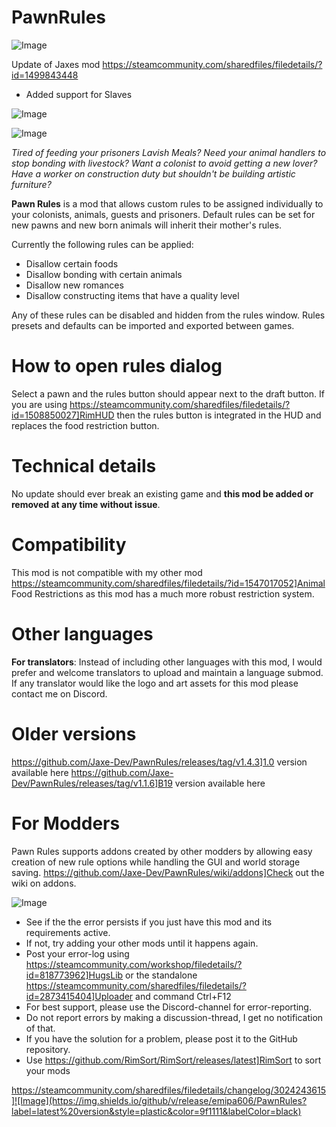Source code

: # PawnRules

![Image](https://i.imgur.com/buuPQel.png)

Update of Jaxes mod https://steamcommunity.com/sharedfiles/filedetails/?id=1499843448

- Added support for Slaves

![Image](https://i.imgur.com/pufA0kM.png)

	
![Image](https://i.imgur.com/Z4GOv8H.png)

*Tired of feeding your prisoners Lavish Meals?
Need your animal handlers to stop bonding with livestock?
Want a colonist to avoid getting a new lover?
Have a worker on construction duty but shouldn't be building artistic furniture?*

**Pawn Rules** is a mod that allows custom rules to be assigned individually to your colonists, animals, guests and prisoners. Default rules can be set for new pawns and new born animals will inherit their mother's rules.

Currently the following rules can be applied:


- Disallow certain foods
- Disallow bonding with certain animals
- Disallow new romances
- Disallow constructing items that have a quality level



Any of these rules can be disabled and hidden from the rules window. Rules presets and defaults can be imported and exported between games.

# How to open rules dialog

Select a pawn and the rules button should appear next to the draft button. If you are using https://steamcommunity.com/sharedfiles/filedetails/?id=1508850027]RimHUD then the rules button is integrated in the HUD and replaces the food restriction button.

# Technical details

No update should ever break an existing game and **this mod be added or removed at any time without issue**.

# Compatibility

This mod is not compatible with my other mod https://steamcommunity.com/sharedfiles/filedetails/?id=1547017052]Animal Food Restrictions as this mod has a much more robust restriction system.

# Other languages

**For translators**: Instead of including other languages with this mod, I would prefer and welcome translators to upload and maintain a language submod. If any translator would like the logo and art assets for this mod please contact me on Discord.

# Older versions

https://github.com/Jaxe-Dev/PawnRules/releases/tag/v1.4.3]1.0 version available here
https://github.com/Jaxe-Dev/PawnRules/releases/tag/v1.1.6]B19 version available here

# For Modders

Pawn Rules supports addons created by other modders by allowing easy creation of new rule options while handling the GUI and world storage saving. https://github.com/Jaxe-Dev/PawnRules/wiki/addons]Check out the wiki on addons.

![Image](https://i.imgur.com/PwoNOj4.png)



-  See if the the error persists if you just have this mod and its requirements active.
-  If not, try adding your other mods until it happens again.
-  Post your error-log using https://steamcommunity.com/workshop/filedetails/?id=818773962]HugsLib or the standalone https://steamcommunity.com/sharedfiles/filedetails/?id=2873415404]Uploader and command Ctrl+F12
-  For best support, please use the Discord-channel for error-reporting.
-  Do not report errors by making a discussion-thread, I get no notification of that.
-  If you have the solution for a problem, please post it to the GitHub repository.
-  Use https://github.com/RimSort/RimSort/releases/latest]RimSort to sort your mods



https://steamcommunity.com/sharedfiles/filedetails/changelog/3024243615]![Image](https://img.shields.io/github/v/release/emipa606/PawnRules?label=latest%20version&style=plastic&color=9f1111&labelColor=black)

What this task involves
Write out the entries again, exactly as given, skipping any images.

Answer below
Source code

: # PawnRules

![Image](https://i.imgur.com/buuPQel.png)

Update of Jaxes mod https://steamcommunity.com/sharedfiles/filedetails/?id=1499843448

- Added support for Slaves

![Image](https://i.imgur.com/pufA0kM.png)

	
![Image](https://i.imgur.com/Z4GOv8H.png)

*Tired of feeding your prisoners Lavish Meals?
Need your animal handlers to stop bonding with livestock?
Want a colonist to avoid getting a new lover?
Have a worker on construction duty but shouldn't be building artistic furniture?*

**Pawn Rules** is a mod that allows custom rules to be assigned individually to your colonists, animals, guests and prisoners. Default rules can be set for new pawns and new born animals will inherit their mother's rules.

Currently the following rules can be applied:


- Disallow certain foods
- Disallow bonding with certain animals
- Disallow new romances
- Disallow constructing items that have a quality level



Any of these rules can be disabled and hidden from the rules window. Rules presets and defaults can be imported and exported between games.

# How to open rules dialog

Select a pawn and the rules button should appear next to the draft button. If you are using https://steamcommunity.com/sharedfiles/filedetails/?id=1508850027]RimHUD then the rules button is integrated in the HUD and replaces the food restriction button.

# Technical details

No update should ever break an existing game and **this mod be added or removed at any time without issue**.

# Compatibility

This mod is not compatible with my other mod https://steamcommunity.com/sharedfiles/filedetails/?id=1547017052]Animal Food Restrictions as this mod has a much more robust restriction system.

# Other languages

**For translators**: Instead of including other languages with this mod, I would prefer and welcome translators to upload and maintain a language submod. If any translator would like the logo and art assets for this mod please contact me on Discord.

# Older versions

https://github.com/Jaxe-Dev/PawnRules/releases/tag/v1.4.3]1.0 version available here
https://github.com/Jaxe-Dev/PawnRules/releases/tag/v1.1.6]B19 version available here

# For Modders

Pawn Rules supports addons created by other modders by allowing easy creation of new rule options while handling the GUI and world storage saving. https://github.com/Jaxe-Dev/PawnRules/wiki/addons]Check out the wiki on addons.

![Image](https://i.imgur.com/PwoNOj4.png)



-  See if the the error persists if you just have this mod and its requirements active.
-  If not, try adding your other mods until it happens again.
-  Post your error-log using https://steamcommunity.com/workshop/filedetails/?id=818773962]HugsLib or the standalone https://steamcommunity.com/sharedfiles/filedetails/?id=2873415404]Uploader and command Ctrl+F12
-  For best support, please use the Discord-channel for error-reporting.
-  Do not report errors by making a discussion-thread, I get no notification of that.
-  If you have the solution for a problem, please post it to the GitHub repository.
-  Use https://github.com/RimSort/RimSort/releases/latest]RimSort to sort your mods



https://steamcommunity.com/sharedfiles/filedetails/changelog/3024243615]![Image](https://img.shields.io/github/v/release/emipa606/PawnRules?label=latest%20version&style=plastic&color=9f1111&labelColor=black)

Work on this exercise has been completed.